Most people are familiar with lenders securing a loan or mortgage by way of a standard security whether from purchasing their own home or obtaining commercial funding for their business. The standard security is then registered in the Land Register and if the borrower defaults on the loan then the lender has powers under the security to sell the property and use the proceeds to pay off the loan.
However, a standard security can also be used to secure another obligation to do something specific (known as securing an obligation ad factum praestandum e.g. to implement obligations by a landowner in an option contract). The form of such a standard security is a bit different to that of a mortgage type of security but it does the same thing. It is registered in the Land Register against the title to the property and will show up in searches of the Register carried out by anyone who might want to buy or take a lease of the property or take another security over it.
But the law on this topic is complicated and a bit out of date. The key legislation governing this area of law is The Conveyancing and Feudal Reform (Scotland) Act 1970 but the various provisions of the Act proceed on the assumption that the debt is a monetary one. The Scottish Law Commission is therefore reviewing the position of heritable securities at the moment. In their first discussion paper The Commission states “the effect of using a standard security to secure a non-monetary obligation ….such as an option to buy land if planning permission is granted, is unclear”.
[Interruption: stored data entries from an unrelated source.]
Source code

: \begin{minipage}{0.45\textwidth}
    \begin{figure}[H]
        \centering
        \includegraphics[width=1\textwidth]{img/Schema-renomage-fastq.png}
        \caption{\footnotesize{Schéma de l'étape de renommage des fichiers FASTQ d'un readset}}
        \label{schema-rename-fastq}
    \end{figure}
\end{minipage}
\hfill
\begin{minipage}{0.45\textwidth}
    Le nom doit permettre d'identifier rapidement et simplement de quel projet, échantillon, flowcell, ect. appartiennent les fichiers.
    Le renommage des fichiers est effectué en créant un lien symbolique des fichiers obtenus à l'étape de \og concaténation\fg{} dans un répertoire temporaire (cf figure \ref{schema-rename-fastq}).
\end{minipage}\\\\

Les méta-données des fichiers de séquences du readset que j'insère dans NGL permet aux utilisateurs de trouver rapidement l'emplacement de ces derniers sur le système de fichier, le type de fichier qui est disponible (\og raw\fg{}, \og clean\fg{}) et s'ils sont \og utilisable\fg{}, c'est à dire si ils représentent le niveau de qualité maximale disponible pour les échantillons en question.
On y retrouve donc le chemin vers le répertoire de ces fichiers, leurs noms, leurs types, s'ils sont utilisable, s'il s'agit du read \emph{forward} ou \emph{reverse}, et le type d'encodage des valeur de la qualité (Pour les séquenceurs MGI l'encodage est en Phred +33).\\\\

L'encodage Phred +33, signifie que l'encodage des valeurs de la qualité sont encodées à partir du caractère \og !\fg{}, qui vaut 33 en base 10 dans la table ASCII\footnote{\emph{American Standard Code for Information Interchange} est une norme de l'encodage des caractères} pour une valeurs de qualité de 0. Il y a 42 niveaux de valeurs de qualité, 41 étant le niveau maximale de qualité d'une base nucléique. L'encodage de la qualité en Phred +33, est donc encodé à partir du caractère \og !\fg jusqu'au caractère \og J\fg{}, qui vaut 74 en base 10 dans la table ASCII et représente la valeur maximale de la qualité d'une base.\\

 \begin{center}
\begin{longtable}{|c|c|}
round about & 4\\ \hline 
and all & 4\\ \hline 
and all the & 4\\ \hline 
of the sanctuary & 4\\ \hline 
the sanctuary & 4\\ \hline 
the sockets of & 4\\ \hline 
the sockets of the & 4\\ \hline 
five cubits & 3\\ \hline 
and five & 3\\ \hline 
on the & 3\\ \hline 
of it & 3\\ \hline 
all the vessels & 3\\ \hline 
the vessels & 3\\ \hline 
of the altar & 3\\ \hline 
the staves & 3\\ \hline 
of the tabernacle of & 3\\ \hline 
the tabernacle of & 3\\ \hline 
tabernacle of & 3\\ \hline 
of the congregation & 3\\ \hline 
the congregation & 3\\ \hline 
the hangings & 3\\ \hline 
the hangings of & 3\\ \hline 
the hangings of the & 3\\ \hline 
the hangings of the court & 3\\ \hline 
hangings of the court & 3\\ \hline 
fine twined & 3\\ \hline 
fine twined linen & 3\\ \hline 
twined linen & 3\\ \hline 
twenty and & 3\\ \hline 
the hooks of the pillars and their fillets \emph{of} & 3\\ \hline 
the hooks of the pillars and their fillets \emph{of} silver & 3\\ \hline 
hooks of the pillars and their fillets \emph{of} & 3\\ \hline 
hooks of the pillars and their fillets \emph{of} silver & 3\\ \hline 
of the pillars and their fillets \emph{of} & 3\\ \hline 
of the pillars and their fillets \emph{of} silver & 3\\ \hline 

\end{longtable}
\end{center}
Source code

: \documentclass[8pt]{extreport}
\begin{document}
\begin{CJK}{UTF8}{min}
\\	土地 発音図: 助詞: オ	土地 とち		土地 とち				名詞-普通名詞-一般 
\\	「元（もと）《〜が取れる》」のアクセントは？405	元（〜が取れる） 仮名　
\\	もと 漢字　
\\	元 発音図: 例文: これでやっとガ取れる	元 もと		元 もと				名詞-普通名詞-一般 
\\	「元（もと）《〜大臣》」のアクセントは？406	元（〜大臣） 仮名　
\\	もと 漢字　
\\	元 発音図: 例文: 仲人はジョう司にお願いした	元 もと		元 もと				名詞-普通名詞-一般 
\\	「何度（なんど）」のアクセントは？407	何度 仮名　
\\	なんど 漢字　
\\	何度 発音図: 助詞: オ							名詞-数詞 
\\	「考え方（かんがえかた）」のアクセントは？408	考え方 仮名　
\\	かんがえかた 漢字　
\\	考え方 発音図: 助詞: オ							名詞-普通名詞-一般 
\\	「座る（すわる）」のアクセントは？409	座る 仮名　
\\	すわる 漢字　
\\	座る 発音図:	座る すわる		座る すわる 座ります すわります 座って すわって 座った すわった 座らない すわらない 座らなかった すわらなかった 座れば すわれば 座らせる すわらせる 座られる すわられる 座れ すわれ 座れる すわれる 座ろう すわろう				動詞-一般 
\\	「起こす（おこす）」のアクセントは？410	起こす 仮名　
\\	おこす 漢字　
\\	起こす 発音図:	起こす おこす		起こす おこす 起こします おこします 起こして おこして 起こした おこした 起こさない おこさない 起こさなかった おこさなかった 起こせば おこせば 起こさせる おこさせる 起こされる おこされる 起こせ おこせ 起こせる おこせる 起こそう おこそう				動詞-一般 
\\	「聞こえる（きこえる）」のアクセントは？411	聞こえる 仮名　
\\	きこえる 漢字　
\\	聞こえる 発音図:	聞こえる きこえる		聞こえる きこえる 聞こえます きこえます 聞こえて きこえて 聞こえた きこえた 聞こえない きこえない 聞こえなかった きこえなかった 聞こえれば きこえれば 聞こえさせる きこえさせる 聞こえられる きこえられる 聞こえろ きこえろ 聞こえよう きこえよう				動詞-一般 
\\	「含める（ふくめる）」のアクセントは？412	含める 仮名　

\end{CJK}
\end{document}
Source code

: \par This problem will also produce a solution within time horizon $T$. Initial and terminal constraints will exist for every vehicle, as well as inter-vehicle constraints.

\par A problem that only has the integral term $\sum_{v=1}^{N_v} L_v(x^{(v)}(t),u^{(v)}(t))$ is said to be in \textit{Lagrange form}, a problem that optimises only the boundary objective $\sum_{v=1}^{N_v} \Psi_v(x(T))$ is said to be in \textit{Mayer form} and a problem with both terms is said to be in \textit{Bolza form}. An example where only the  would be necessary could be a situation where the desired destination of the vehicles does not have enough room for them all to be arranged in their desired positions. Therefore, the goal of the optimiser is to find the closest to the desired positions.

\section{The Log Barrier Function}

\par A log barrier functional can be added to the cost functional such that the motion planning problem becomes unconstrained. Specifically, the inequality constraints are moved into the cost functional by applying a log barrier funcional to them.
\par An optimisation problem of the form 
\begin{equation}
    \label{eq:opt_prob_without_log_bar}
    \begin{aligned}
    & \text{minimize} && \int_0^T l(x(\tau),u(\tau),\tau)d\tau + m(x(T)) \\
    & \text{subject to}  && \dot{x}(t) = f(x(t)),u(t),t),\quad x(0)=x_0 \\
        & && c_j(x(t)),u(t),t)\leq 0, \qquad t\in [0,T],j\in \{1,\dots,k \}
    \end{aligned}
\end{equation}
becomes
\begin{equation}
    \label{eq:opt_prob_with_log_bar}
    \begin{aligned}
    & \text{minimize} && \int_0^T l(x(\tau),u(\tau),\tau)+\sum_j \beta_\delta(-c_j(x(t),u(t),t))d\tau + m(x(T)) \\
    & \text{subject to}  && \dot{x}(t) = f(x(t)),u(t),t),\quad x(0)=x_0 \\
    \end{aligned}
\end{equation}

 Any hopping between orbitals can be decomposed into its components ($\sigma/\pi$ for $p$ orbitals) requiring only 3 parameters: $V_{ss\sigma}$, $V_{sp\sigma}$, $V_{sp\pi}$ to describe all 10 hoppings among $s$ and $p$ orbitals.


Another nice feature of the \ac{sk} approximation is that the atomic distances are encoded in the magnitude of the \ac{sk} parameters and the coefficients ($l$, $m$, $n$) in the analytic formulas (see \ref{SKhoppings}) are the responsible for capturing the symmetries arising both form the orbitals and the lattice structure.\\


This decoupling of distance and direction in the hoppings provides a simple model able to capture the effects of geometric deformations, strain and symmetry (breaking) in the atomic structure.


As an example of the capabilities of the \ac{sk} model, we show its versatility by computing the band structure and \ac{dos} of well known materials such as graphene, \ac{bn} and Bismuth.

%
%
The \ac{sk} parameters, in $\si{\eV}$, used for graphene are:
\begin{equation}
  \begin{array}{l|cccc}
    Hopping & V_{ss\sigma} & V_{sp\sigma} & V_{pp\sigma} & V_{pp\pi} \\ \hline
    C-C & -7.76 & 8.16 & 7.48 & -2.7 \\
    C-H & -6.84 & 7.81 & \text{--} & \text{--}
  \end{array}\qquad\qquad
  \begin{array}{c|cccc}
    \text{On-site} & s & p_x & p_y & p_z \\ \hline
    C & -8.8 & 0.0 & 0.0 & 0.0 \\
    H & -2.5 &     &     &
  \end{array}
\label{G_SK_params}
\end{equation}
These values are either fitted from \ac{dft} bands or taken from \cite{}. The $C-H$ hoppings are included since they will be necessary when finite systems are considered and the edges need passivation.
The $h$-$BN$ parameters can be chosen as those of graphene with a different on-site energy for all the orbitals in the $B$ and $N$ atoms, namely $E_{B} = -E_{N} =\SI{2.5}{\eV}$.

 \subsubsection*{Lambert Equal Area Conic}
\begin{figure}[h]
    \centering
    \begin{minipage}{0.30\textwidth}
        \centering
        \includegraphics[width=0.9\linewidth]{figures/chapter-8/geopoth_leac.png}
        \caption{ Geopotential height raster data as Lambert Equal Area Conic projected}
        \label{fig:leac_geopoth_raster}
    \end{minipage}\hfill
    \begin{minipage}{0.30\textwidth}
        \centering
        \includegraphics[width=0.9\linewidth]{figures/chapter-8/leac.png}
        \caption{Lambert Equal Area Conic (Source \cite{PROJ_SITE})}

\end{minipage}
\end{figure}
There is a recent case which reflects this lack of clarity, JH & W Lamont of Heathfield Farm V Chattisham Ltd. In this case,Lamont the owners of 73 acres of land with development potential entered into a contract with a developer whereby the developer in exchange for payment of £135,000 acquired an option to buy the land. As security for implementation of the owner’s obligation, a standard security was granted to the developer.
The planning permission was never granted and the option agreement came to an end whereupon the owners, Lamont, asked for the developer to discharge the security which the developer refused to do on the basis that the owners were in breach of contract and the developer claimed 35 million pounds of damages for the alleged breach based on the amount of profit the developer would have made if the development had gone ahead. Lady Woolfe held that the standard security should be discharged and upon appeal to the Inner House of the Court of Session her decision was upheld.
Professors Gretton and Reid disagreed with this decision however, as they thought that the 1970 Act provided that an ad praestandum standard security is a security for the damage element also.
A Standard Security is rarely a solution or remedy for all difficulties. If the seller became insolvent the security holder could call up the security but this would not make the security holder the owner. The security could, however, be used to seek specific implementation of an obligation i.e. require the granter to do what the contract obliges him to do or seek monetary compensation for loss but there can be problems regarding quantification of loss.
All of that said, the best chance of securing a non monetary obligation is still by granting a standard security but if an ad praestandum security is being entered into it is very important that it has been drafted properly and expressly covers the payment of damages arising from a breach of that non monetary obligation as well as the obligation itself.